Records drawn from a dataset:

▼

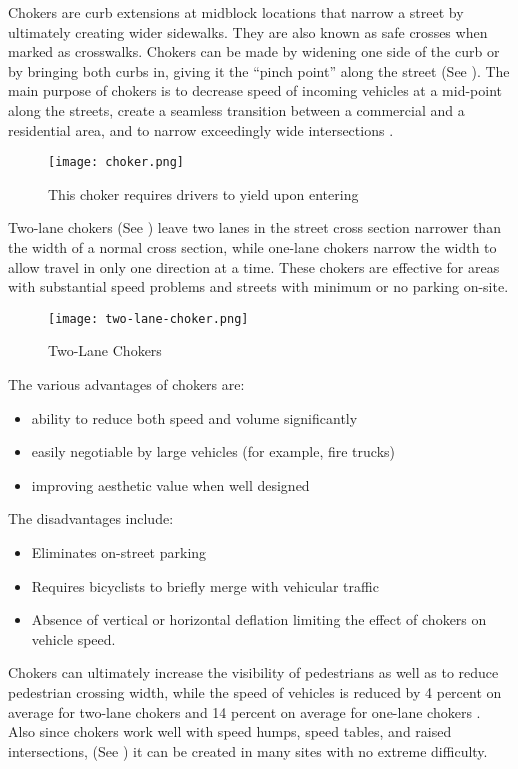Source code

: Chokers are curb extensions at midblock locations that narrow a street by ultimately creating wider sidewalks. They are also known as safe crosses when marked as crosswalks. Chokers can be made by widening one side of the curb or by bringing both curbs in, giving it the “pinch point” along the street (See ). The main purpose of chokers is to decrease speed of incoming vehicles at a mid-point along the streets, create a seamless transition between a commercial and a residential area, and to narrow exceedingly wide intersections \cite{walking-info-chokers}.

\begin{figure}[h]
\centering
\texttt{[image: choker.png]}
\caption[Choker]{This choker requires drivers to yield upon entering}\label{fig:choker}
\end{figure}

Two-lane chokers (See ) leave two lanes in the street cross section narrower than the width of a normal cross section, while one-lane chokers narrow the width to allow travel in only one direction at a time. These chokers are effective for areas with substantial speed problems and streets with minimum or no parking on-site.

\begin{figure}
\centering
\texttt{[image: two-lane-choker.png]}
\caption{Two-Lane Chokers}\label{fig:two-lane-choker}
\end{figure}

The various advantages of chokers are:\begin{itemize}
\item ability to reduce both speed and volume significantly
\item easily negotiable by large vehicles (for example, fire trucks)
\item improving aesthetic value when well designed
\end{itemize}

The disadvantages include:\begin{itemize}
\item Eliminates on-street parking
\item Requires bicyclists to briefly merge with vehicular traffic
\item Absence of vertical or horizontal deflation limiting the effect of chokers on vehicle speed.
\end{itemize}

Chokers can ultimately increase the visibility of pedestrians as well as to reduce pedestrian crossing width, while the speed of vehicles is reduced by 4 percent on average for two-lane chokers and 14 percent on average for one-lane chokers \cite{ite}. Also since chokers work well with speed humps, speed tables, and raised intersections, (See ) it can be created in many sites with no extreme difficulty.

▲
▼

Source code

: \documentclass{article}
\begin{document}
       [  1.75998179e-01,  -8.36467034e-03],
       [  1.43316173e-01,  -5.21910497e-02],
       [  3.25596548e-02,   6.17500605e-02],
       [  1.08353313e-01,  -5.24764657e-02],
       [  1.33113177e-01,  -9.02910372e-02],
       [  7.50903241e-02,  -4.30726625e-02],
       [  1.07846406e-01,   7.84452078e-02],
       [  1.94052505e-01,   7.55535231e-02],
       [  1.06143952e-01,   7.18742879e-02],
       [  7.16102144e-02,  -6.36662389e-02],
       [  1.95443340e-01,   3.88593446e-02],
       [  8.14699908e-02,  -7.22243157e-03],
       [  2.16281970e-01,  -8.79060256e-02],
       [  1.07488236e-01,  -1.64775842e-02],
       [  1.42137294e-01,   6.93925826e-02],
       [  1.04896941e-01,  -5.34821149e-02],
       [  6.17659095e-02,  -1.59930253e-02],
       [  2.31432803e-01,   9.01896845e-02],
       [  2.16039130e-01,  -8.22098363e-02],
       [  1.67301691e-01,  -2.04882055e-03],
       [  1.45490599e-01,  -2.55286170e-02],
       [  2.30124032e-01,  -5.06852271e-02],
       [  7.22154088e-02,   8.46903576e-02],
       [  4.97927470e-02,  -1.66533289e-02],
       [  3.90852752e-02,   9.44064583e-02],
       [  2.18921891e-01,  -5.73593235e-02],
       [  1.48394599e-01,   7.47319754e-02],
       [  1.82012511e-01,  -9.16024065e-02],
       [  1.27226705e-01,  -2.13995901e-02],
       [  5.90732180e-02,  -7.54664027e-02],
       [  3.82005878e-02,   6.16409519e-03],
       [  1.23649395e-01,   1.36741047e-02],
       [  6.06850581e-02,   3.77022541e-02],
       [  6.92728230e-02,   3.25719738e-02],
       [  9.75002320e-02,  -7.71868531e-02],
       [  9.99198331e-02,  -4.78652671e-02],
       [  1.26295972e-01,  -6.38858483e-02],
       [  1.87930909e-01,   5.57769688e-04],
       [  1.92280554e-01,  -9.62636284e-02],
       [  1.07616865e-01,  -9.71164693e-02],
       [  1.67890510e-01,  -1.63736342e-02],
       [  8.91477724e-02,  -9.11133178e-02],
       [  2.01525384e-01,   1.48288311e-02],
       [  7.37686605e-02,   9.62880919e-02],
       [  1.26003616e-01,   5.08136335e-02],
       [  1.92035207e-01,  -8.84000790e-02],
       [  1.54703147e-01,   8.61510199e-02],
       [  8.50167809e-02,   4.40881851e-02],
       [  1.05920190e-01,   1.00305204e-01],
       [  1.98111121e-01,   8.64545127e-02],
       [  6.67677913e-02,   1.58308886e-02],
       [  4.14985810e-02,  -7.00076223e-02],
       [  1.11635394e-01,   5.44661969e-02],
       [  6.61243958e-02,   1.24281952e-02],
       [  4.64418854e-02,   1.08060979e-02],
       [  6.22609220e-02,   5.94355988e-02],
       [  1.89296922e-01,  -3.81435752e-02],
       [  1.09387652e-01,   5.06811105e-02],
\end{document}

▲
▼

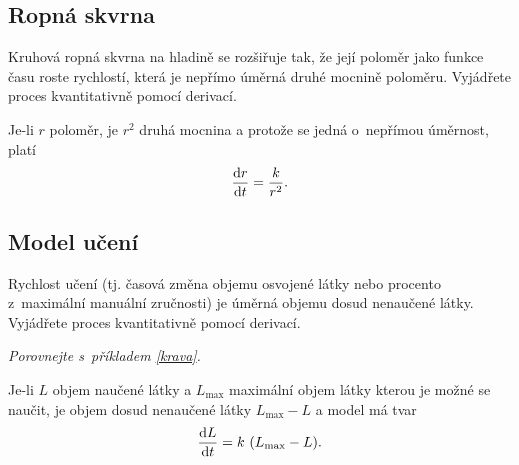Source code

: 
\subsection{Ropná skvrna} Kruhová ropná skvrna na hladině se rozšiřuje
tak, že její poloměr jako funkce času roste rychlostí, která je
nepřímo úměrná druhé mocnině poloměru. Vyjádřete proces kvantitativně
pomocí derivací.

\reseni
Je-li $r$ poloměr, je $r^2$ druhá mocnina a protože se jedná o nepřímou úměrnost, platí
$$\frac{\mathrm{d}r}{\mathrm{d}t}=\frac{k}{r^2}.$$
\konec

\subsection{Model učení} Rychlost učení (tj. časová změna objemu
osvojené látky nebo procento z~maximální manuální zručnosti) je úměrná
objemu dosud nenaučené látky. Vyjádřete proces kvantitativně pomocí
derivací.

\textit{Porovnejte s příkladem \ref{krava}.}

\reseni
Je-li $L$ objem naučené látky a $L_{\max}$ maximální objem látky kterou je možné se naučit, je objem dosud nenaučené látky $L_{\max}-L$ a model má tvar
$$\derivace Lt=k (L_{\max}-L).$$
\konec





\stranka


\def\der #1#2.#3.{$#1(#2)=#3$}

▲

**TRY IT**
How many lines of these records include the word "látky"? Only the number should be written.

**YOUR SOLUTION**
3